━━━━━ AVAILABLE RECORDS ━━━━━

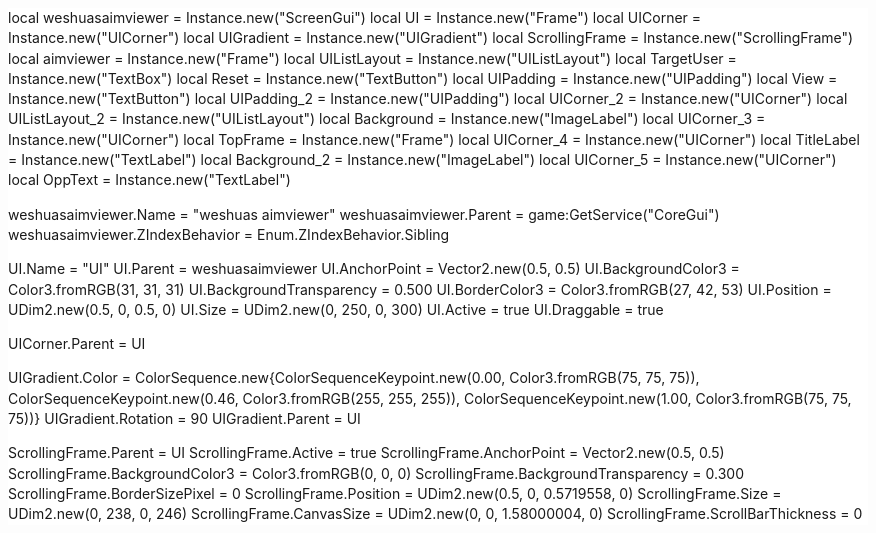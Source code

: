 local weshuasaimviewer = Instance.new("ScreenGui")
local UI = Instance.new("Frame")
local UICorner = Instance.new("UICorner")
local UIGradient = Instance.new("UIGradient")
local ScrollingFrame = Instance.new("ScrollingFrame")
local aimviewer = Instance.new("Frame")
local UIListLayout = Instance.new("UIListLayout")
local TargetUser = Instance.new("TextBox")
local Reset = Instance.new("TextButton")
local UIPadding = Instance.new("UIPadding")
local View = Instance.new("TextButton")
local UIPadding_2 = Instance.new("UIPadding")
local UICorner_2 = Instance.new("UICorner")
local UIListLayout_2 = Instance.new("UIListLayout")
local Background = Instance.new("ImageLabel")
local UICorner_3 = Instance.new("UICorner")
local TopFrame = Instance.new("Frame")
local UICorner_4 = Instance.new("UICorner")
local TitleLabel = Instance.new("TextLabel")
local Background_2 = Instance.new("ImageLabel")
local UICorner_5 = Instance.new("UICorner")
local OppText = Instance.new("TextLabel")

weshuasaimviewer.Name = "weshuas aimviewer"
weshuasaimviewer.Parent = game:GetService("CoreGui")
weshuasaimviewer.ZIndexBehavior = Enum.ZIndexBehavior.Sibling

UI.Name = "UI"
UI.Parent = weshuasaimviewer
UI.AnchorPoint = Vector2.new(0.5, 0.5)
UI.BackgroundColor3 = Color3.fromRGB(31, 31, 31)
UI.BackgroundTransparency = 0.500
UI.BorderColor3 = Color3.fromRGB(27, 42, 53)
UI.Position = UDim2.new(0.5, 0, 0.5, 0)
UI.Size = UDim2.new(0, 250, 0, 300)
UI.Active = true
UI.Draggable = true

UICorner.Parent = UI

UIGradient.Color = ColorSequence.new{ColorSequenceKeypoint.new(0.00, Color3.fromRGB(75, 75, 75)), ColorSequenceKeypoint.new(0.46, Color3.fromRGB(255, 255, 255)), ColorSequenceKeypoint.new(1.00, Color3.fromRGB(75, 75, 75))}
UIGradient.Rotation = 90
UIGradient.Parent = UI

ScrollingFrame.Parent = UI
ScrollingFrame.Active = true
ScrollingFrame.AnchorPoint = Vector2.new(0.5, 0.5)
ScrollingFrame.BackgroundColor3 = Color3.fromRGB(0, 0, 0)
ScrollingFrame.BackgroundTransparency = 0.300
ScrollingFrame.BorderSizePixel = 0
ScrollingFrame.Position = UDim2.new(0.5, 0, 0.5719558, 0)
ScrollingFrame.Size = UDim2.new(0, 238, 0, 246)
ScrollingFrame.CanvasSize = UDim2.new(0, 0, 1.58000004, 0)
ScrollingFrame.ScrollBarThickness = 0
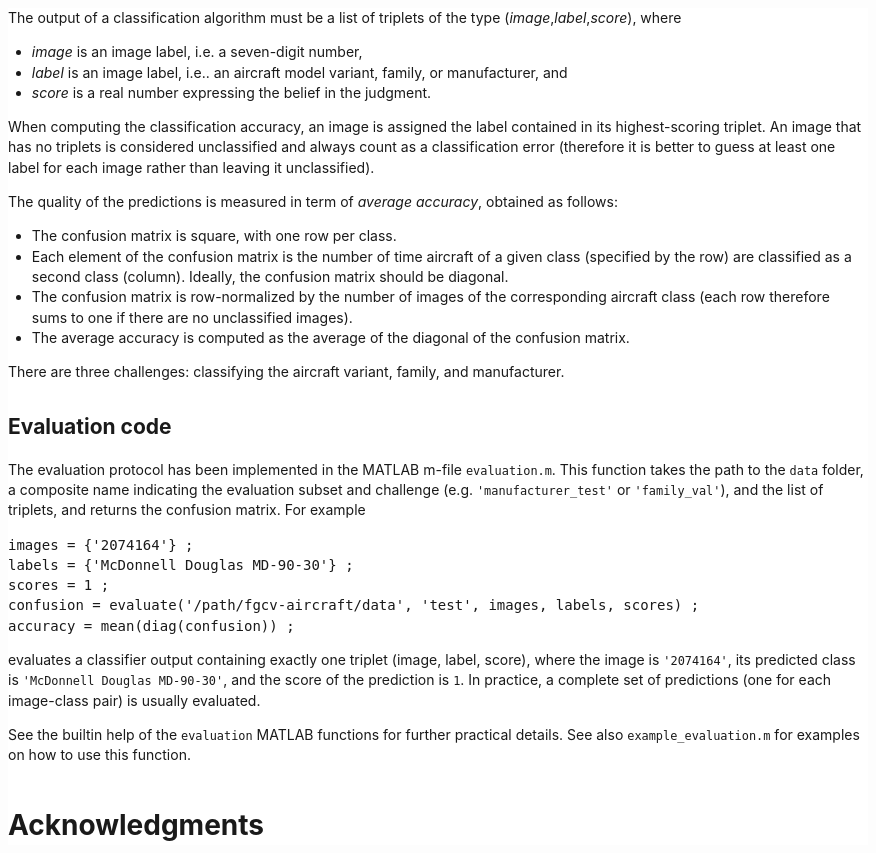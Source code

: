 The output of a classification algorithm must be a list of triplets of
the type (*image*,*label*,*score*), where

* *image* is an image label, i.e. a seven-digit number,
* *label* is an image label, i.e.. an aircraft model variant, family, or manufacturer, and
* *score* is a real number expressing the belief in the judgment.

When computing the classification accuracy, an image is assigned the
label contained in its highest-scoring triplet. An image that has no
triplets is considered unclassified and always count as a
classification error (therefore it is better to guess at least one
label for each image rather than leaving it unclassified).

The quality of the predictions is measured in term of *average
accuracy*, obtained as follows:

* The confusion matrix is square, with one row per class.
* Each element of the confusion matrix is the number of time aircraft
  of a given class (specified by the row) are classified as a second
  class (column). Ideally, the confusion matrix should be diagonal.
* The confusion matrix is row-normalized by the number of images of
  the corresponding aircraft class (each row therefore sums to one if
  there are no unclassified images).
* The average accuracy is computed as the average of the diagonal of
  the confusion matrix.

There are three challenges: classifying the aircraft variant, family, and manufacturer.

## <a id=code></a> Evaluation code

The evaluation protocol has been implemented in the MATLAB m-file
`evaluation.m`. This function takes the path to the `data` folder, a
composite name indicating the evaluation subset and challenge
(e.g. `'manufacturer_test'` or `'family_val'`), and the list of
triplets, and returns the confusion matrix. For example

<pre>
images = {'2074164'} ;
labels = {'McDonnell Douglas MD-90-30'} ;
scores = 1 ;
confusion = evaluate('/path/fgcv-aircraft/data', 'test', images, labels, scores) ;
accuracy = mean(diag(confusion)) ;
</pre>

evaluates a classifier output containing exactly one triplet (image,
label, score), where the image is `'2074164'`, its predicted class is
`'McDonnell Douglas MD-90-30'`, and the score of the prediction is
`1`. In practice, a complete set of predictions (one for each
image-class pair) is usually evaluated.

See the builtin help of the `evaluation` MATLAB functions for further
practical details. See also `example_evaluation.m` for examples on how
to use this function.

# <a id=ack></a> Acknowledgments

━━━━━
━━━━━ AVAILABLE RECORDS ━━━━━

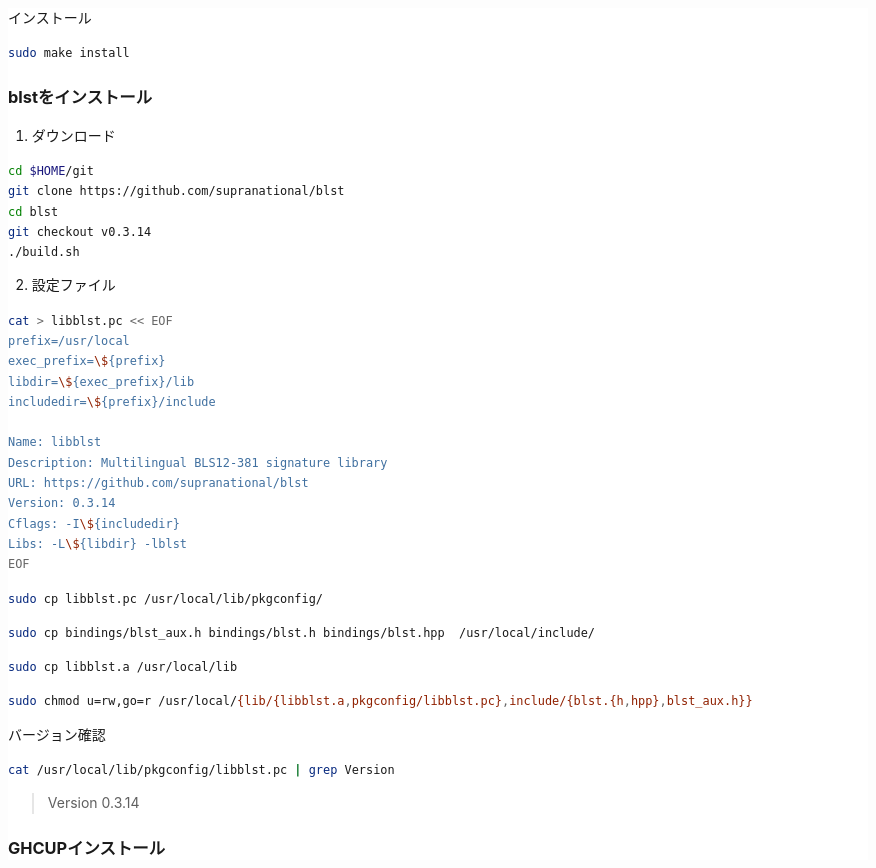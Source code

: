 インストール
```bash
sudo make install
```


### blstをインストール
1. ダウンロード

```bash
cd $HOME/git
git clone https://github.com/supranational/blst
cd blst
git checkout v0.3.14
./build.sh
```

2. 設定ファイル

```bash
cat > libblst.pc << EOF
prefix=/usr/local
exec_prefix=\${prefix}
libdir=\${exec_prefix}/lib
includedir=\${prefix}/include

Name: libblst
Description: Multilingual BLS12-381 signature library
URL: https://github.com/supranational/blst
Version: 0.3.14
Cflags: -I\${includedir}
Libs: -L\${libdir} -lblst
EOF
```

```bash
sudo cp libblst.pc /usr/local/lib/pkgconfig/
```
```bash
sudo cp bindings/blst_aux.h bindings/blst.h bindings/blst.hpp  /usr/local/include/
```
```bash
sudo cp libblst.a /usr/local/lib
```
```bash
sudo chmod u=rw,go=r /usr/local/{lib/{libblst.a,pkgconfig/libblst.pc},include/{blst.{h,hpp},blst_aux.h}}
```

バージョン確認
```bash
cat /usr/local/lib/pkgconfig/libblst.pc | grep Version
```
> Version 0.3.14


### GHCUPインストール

━━━━━
━━━━━ AVAILABLE RECORDS ━━━━━

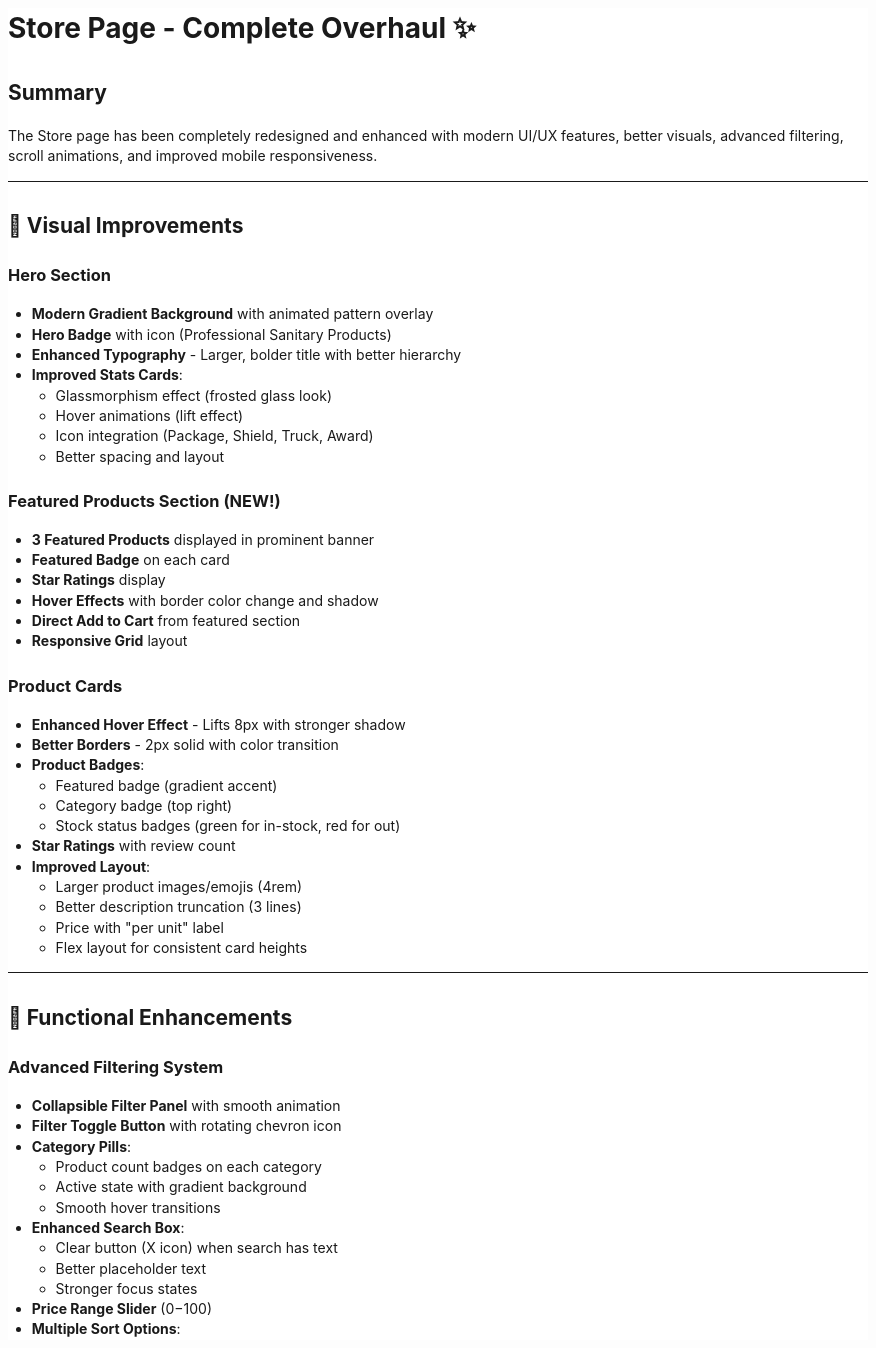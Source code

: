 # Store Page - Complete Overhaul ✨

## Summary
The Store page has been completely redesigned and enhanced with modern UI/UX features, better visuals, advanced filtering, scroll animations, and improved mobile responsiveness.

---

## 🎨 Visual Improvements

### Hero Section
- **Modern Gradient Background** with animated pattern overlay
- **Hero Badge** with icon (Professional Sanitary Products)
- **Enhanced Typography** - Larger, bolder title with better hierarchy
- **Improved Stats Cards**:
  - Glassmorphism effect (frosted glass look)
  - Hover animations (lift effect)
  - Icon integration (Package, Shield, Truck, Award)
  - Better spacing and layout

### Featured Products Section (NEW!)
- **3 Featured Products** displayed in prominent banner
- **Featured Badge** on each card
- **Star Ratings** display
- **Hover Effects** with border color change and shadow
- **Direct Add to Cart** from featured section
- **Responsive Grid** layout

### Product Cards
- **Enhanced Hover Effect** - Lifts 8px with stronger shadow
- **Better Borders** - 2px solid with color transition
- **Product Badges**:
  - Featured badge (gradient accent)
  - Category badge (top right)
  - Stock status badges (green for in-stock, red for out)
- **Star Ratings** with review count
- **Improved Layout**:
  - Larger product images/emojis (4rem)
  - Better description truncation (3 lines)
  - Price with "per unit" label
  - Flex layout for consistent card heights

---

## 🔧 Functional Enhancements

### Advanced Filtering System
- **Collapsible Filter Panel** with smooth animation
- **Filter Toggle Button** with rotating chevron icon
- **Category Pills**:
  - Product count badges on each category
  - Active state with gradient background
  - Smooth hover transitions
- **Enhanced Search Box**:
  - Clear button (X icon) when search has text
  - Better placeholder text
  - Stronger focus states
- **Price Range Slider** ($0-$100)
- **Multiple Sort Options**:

━━━━━

HOW TO COMPLETE THIS TASK: Search the records for the word "number". Copy each line where it appears.

SOLUTION TO THIS TASK:
* *image* is an image label, i.e. a seven-digit number,
* *score* is a real number expressing the belief in the judgment.
* Each element of the confusion matrix is the number of time aircraft
* The confusion matrix is row-normalized by the number of images of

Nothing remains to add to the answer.